===== EXCERPTED DATA =====
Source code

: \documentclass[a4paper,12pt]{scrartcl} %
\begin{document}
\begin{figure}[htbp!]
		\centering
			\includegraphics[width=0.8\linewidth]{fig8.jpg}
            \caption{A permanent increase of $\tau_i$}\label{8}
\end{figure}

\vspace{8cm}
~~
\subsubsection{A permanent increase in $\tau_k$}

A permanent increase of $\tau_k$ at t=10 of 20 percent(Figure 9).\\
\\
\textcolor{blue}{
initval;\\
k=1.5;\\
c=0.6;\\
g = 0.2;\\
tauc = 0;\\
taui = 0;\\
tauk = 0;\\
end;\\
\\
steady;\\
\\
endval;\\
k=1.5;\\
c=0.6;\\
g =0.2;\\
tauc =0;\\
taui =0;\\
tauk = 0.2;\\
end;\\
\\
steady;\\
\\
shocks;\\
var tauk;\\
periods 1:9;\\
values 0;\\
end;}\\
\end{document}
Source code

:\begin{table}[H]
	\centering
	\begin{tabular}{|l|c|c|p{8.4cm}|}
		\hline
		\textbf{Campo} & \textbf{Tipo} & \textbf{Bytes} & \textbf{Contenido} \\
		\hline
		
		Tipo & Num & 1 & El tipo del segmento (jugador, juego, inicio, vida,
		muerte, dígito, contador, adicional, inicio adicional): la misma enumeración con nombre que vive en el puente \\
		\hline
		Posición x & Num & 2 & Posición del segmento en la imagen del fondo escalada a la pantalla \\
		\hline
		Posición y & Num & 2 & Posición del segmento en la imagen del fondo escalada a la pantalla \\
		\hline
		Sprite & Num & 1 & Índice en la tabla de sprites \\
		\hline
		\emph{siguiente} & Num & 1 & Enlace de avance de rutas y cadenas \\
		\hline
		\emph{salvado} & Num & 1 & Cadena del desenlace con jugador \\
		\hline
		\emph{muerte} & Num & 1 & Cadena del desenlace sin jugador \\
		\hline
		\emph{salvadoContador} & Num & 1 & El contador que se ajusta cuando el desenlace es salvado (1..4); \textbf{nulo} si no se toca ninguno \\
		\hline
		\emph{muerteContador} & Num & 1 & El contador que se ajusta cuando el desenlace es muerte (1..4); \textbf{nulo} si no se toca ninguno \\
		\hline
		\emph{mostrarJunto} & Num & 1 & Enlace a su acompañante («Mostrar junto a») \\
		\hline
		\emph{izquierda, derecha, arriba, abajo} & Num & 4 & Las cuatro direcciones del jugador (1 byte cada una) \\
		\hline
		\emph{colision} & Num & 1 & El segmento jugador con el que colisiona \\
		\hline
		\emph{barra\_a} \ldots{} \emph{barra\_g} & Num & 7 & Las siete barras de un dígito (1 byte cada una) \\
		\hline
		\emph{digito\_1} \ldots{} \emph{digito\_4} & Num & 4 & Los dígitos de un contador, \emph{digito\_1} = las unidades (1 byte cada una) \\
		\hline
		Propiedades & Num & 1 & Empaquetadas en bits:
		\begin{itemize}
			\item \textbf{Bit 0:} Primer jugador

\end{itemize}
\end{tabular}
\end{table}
=====
> [EXERCISE REQUIREMENTS]: Set the data above down again in full, exactly as it reads.

> [WRITTEN RESPONSE]:
Source code

: \documentclass[a4paper,12pt]{scrartcl} %
\begin{document}
\begin{figure}[htbp!]
		\centering
			\includegraphics[width=0.8\linewidth]{fig8.jpg}
            \caption{A permanent increase of $\tau_i$}\label{8}
\end{figure}

\vspace{8cm}
~~
\subsubsection{A permanent increase in $\tau_k$}

A permanent increase of $\tau_k$ at t=10 of 20 percent(Figure 9).\\
\\
\textcolor{blue}{
initval;\\
k=1.5;\\
c=0.6;\\
g = 0.2;\\
tauc = 0;\\
taui = 0;\\
tauk = 0;\\
end;\\
\\
steady;\\
\\
endval;\\
k=1.5;\\
c=0.6;\\
g =0.2;\\
tauc =0;\\
taui =0;\\
tauk = 0.2;\\
end;\\
\\
steady;\\
\\
shocks;\\
var tauk;\\
periods 1:9;\\
values 0;\\
end;}\\
\end{document}
Source code

:\begin{table}[H]
	\centering
	\begin{tabular}{|l|c|c|p{8.4cm}|}
		\hline
		\textbf{Campo} & \textbf{Tipo} & \textbf{Bytes} & \textbf{Contenido} \\
		\hline
		
		Tipo & Num & 1 & El tipo del segmento (jugador, juego, inicio, vida,
		muerte, dígito, contador, adicional, inicio adicional): la misma enumeración con nombre que vive en el puente \\
		\hline
		Posición x & Num & 2 & Posición del segmento en la imagen del fondo escalada a la pantalla \\
		\hline
		Posición y & Num & 2 & Posición del segmento en la imagen del fondo escalada a la pantalla \\
		\hline
		Sprite & Num & 1 & Índice en la tabla de sprites \\
		\hline
		\emph{siguiente} & Num & 1 & Enlace de avance de rutas y cadenas \\
		\hline
		\emph{salvado} & Num & 1 & Cadena del desenlace con jugador \\
		\hline
		\emph{muerte} & Num & 1 & Cadena del desenlace sin jugador \\
		\hline
		\emph{salvadoContador} & Num & 1 & El contador que se ajusta cuando el desenlace es salvado (1..4); \textbf{nulo} si no se toca ninguno \\
		\hline
		\emph{muerteContador} & Num & 1 & El contador que se ajusta cuando el desenlace es muerte (1..4); \textbf{nulo} si no se toca ninguno \\
		\hline
		\emph{mostrarJunto} & Num & 1 & Enlace a su acompañante («Mostrar junto a») \\
		\hline
		\emph{izquierda, derecha, arriba, abajo} & Num & 4 & Las cuatro direcciones del jugador (1 byte cada una) \\
		\hline
		\emph{colision} & Num & 1 & El segmento jugador con el que colisiona \\
		\hline
		\emph{barra\_a} \ldots{} \emph{barra\_g} & Num & 7 & Las siete barras de un dígito (1 byte cada una) \\
		\hline
		\emph{digito\_1} \ldots{} \emph{digito\_4} & Num & 4 & Los dígitos de un contador, \emph{digito\_1} = las unidades (1 byte cada una) \\
		\hline
		Propiedades & Num & 1 & Empaquetadas en bits:
		\begin{itemize}
			\item \textbf{Bit 0:} Primer jugador

\end{itemize}
\end{tabular}
\end{table}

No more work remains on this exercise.